A recurring figure in the world of Alan Ayckbourn is the utterly well-meaning interloper who, by his cheerful immunity from the woes of the others, wreaks emotional havoc amongst the depressed, fragile people on whom he descends.

Revived now in Jeremy Herrin's very funny and strongly acted production, Absent Friends (1974) is built round a visit from just such an individual.  Nerdy Colin, whose fiancee recently drowned and who is rather out-of-the-loop, is invited to a would-be cheering tea party by old friends who never met Carol, the deceased and, by repute, practically perfect love of his life.  The irony on which the whole tragicomedy turns is that it is the "friends" who are in increasingly desperate need of consolation, not the bereaved Colin who comes armed with photograph albums and counts himself lucky to have had fourteen months of this paragon's love.  In a manner largely ignored by the piece, it never seems to occur to Colin to mourn what Carol herself irrecoverably lost by her premature demise.  By that token, he fits directly into the exceptionless pattern of male insensitivity towards partners that the play presents. 

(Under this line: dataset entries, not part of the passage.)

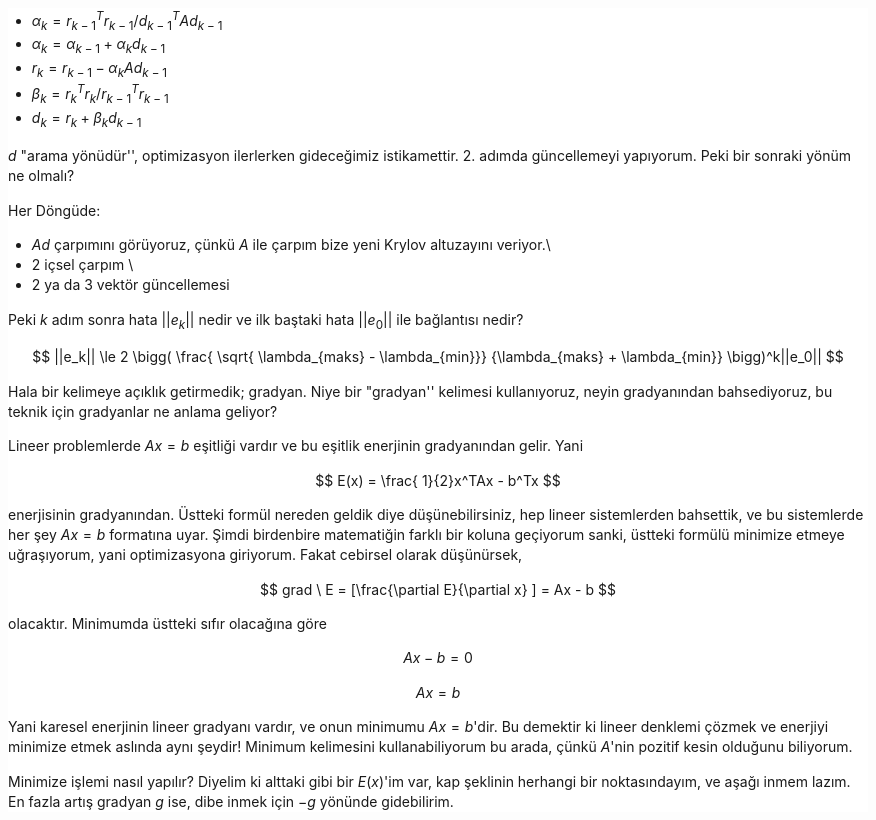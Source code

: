   * $\alpha_k = r_{k-1}^T r_{k-1} / d_{k-1}^T A d_{k-1}$ 
  * $\alpha_k = \alpha_{k-1} + \alpha_k d_{k-1}$
  * $r_k = r_{k-1} - \alpha_k Ad_{k-1}$
  * $\beta_k = r_k^Tr_k / r_{k-1}^Tr_{k-1}$
  * $d_k = r_k + \beta_k d_{k-1}$


$d$ "arama yönüdür'', optimizasyon ilerlerken gideceğimiz
istikamettir. 2. adımda güncellemeyi yapıyorum. Peki bir sonraki yönüm ne
olmalı?

Her Döngüde:

- $Ad$ çarpımını görüyoruz, çünkü $A$ ile çarpım bize yeni Krylov altuzayını
veriyor.\\
- 2 içsel çarpım \\
- 2 ya da 3 vektör güncellemesi

Peki $k$ adım sonra hata $||e_k||$ nedir ve ilk baştaki hata $||e_0||$ ile
bağlantısı nedir? 

$$ ||e_k|| \le 2  \bigg(
\frac{ \sqrt{ \lambda_{maks} - \lambda_{min}}}
{\lambda_{maks} + \lambda_{min}}
\bigg)^k||e_0||
$$

Hala bir kelimeye açıklık getirmedik; gradyan. Niye bir "gradyan''
kelimesi kullanıyoruz, neyin gradyanından bahsediyoruz, bu teknik için
gradyanlar ne anlama geliyor?

Lineer problemlerde $Ax = b$ eşitliği vardır ve bu eşitlik enerjinin
gradyanından gelir. Yani 

$$ E(x) = \frac{ 1}{2}x^TAx - b^Tx $$

enerjisinin gradyanından. Üstteki formül nereden geldik diye
düşünebilirsiniz, hep lineer sistemlerden bahsettik, ve bu sistemlerde her
şey $Ax = b$ formatına uyar. Şimdi birdenbire matematiğin farklı bir koluna
geçiyorum sanki, üstteki formülü minimize etmeye uğraşıyorum, yani
optimizasyona giriyorum. Fakat cebirsel olarak düşünürsek, 

$$ grad \ E = [\frac{\partial E}{\partial x} ]  = Ax - b $$

olacaktır. Minimumda üstteki sıfır olacağına göre 

$$ Ax - b = 0 $$

$$ Ax = b $$

Yani karesel enerjinin lineer gradyanı vardır, ve onun minimumu $Ax = b$'dir. Bu
demektir ki lineer denklemi çözmek ve enerjiyi minimize etmek aslında aynı
şeydir! Minimum kelimesini kullanabiliyorum bu arada, çünkü $A$'nin pozitif
kesin olduğunu biliyorum.

Minimize işlemi nasıl yapılır? Diyelim ki alttaki gibi bir $E(x)$'im var,
kap şeklinin herhangi bir noktasındayım, ve aşağı inmem lazım. En fazla
artış gradyan $g$ ise, dibe inmek için $-g$ yönünde gidebilirim.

The clothes and decor here (from clunky plaform shoes to radial sun clocks) situate the piece very firmly in the 1970s which is not just the decade that taste forgot but a time when the later so-called "New Man" was not even a gleam in a futurist's eye.  The play opens with the bleak hilarity of a sequence in which the main hostess Diana (excellent Katherine Parkinson speaking with a built-in chuckle to the voice that seems be incubating a violent breakdown) rabbits on in a near-monologue about her inadequacies and her husband's infidelities.  It's semaphored too loudly in this production that she is trying to bounce an adulterous confession from Kara Tointon's gum-chewing affectless Evelyn who, when not torpidly rocking her baby's pram, has her nose stuck in insultingly patronising women's magazine.  Their husbands are respectively a suburban Romeo-cum-naff-executive (Steffan Rhodri) and his employee Jogn (David Armand) whose main charm is a variety of compulsive-obsessive disorders.  Wonderful Elizabeth Berrington plays childless Marge, the last of the trio has transferred her maternal affections to a mountainous, permanently invalid and disaster-prone husband who keeps ringing from hiis sick bed.  

Full of amusing gaffes that demonstrate our nervousness aboutdeath, the play is weakened by a back story that does not, to my mind, add up and by the steroetypical nature of the characters.  But Reece Shearsmith. looking like the love-child of Eric Morecambe and Ronnie Corbett, is in glorious form as Colin, all bouncy born-again brightness and car-crash concern and beautifully hinting just before his final exit that all is not as well with him as he makes out.